Erste Zwischenbilanz zu den Impfungen im Landkreis Heidenheim

Seit dem 22. Januar wird im Kreisimpfzentrum (KIZ) des Landkreises Heidenheim auf dem Heidenheimer Schlossberg gegen das Coronavirus geimpft. Auch das mobile Impfteam des KIZ hat die Arbeit aufgenommen und Bewohnerinnen und Bewohner sowie Mitarbeitende in Alten- und Pflegeheimen im Landkreis geimpft. Bis einschließlich gestern, 9. Februar, konnten im Landkreis Heidenheim insgesamt 2535 Impfungen durch das KIZ und dem zugehörigen mobilen Impfteam sowie durch die mobilen Impfteams des Zentralen Impfzentrums (ZIZ) Ulm erfolgen. Hinzu kommen Impfungen von Personen aus dem Landkreis, die sich in einem der Zentralen Impfzentren des Landes oder einem anderen KIZ impfen ließen.
 
Von den insgesamt 2535 erfolgten Impfungen wurden 514 direkt im KIZ verabreicht. Dort läuft der Betrieb reibungslos. Das mobile Impfteam des Landkreises, das ebenfalls durch das KIZ Heidenheim gesteuert wird, konnte seit Beginn am 22. Januar insgesamt 635 Impfungen in den Alten- und Pflegeheimen verabreichen.

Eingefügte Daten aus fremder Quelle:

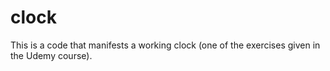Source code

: # clock
This is a code that manifests a working clock (one of the exercises given in the Udemy course).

Die Zusammenarbeit mit den Einrichtungsleitungen funktioniert dabei ebenfalls sehr gut. Neben dem mobilen Impfteam aus Heidenheim sind auch die Impfteams des ZIZ Ulm seit Anfang Januar in stationären Einrichtungen des Landkreises Heidenheim im Einsatz. So konnten hier zusätzlich 1386 Impfungen durchgeführt werden. 414 Personen haben bereits schon eine Zweitimpfung und somit den vollen Impfschutz erhalten. „In allen 21 Alten- und Pflegeeinrichtungen im Landkreis Heidenheim konnte bereits gegen das Coronavirus geimpft werden, sodass die Immunisierung dieser vulnerablen Bevölkerungsgruppe auf einem guten Weg ist“, so Landrat Peter Polta.
 
Das KIZ verimpft plangemäß und nach den Vorgaben der zuletzt aktualisierten Impfverordnung den gelieferten Impfstoff, der sich mengenmäßig mit dem den anderen Kreisimpfzentren zur Verfügung gestellten Impfstoff deckt. Bisher hat das KIZ des Landkreises Heidenheim zwei Impfstofflieferungen bekommen. Nach wie vor ist jedoch die Nachfrage nach Terminen weitaus größer als die Verfügbarkeit des Impfstoffs. Landrat Polta bittet vor diesem Hintergrund alle Impfberechtigten auch in den kommenden Wochen weiterhin um Geduld und hofft auf deutlich ansteigende Impfstofflieferungen zu Beginn des zweiten Quartals, wie kürzlich in Aussicht gestellt. „Die Impfungen sind der richtige Weg aus der Corona-Pandemie, denn wir brauchen alle dringend Perspektiven“, so Landrat Polta.